PULAU PUNJUNG — Kepala Dinas Pangan dan Perikanan Dharmasraya, Hasto Kuncoro, mengonfirmasi bahwa Perum Bulog telah menuntaskan distribusi bantuan pangan tahap pertama tahun ini. Pendistribusian menyasar 11 kecamatan yang tersebar di seluruh wilayah kabupaten.
Hasto menjelaskan, Bulog bertanggung jawab penuh mendistribusikan bantuan hingga ke tingkat nagari atau desa adat. Setelah tiba di nagari, petugas sosial masyarakat (PSM) yang menyalurkan langsung kepada penerima manfaat.
"Kalau teknisnya, Bulog yang langsung mendistribusikan ke nagari, kemudian penyaluran dilakukan PSM ke penerima manfaat. Kita pemda sifatnya pemantauan, dan pemerintah nagari memberi dukungan teknis di lapangan," ujar Hasto di Pulau Punjung, Kamis.

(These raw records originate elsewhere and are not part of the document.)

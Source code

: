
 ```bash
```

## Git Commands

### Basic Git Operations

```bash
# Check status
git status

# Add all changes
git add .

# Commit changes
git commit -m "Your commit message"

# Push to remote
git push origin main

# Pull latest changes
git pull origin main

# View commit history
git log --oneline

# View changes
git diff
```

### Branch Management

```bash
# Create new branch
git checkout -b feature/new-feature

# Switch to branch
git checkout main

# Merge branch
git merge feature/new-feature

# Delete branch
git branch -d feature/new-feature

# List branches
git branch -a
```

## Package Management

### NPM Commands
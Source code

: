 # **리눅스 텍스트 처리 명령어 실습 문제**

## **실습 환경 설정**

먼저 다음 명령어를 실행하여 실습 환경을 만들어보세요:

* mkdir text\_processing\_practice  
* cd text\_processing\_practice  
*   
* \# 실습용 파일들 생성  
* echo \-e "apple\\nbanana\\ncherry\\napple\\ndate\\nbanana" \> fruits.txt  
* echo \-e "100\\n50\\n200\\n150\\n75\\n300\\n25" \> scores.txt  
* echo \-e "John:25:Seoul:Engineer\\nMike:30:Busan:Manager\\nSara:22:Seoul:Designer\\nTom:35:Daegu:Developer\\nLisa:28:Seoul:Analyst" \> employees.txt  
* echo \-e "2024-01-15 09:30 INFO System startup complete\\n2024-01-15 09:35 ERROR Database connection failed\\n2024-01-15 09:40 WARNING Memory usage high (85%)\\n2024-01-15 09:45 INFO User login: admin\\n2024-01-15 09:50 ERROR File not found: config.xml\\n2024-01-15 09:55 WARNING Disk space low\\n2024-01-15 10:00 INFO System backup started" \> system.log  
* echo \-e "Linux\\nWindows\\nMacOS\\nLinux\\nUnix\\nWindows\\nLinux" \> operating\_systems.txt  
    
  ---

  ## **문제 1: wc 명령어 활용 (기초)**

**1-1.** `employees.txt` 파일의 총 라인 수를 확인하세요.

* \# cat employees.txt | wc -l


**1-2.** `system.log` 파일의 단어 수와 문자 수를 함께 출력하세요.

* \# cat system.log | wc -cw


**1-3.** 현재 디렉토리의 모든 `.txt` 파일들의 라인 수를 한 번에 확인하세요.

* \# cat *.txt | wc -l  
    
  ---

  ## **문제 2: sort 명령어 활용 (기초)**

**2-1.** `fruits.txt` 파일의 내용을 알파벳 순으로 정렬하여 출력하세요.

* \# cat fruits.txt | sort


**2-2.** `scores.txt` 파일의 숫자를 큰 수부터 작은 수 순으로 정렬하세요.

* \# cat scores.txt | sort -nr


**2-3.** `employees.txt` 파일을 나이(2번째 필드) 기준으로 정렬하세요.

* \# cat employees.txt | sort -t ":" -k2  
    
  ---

Dalam program ini, setiap keluarga penerima manfaat mendapatkan jatah 20 kilogram beras dan empat liter minyak goreng. Hasto memastikan kualitas beras yang disalurkan telah melalui pengecekan sebelum didistribusikan, sehingga layak dikonsumsi.
"Data penerima manfaat ini langsung dari Bulog," tegasnya.
Penyaluran bantuan pangan ini merupakan alokasi untuk periode Januari hingga Juni 2026. Hasto menyebutkan bahwa pendistribusian melibatkan pemerintah kelurahan dan kecamatan agar tepat sasaran.
Ia berharap bantuan ini dapat meringankan beban pengeluaran rumah tangga penerima. Selain itu, program ini dinilai sebagai langkah nyata menjaga stabilitas sosial dan mendukung kesejahteraan masyarakat.
"Program ini sekaligus langkah nyata untuk memastikan kebutuhan pokok tetap tersedia dan dapat diakses oleh keluarga penerima manfaat," ujarnya.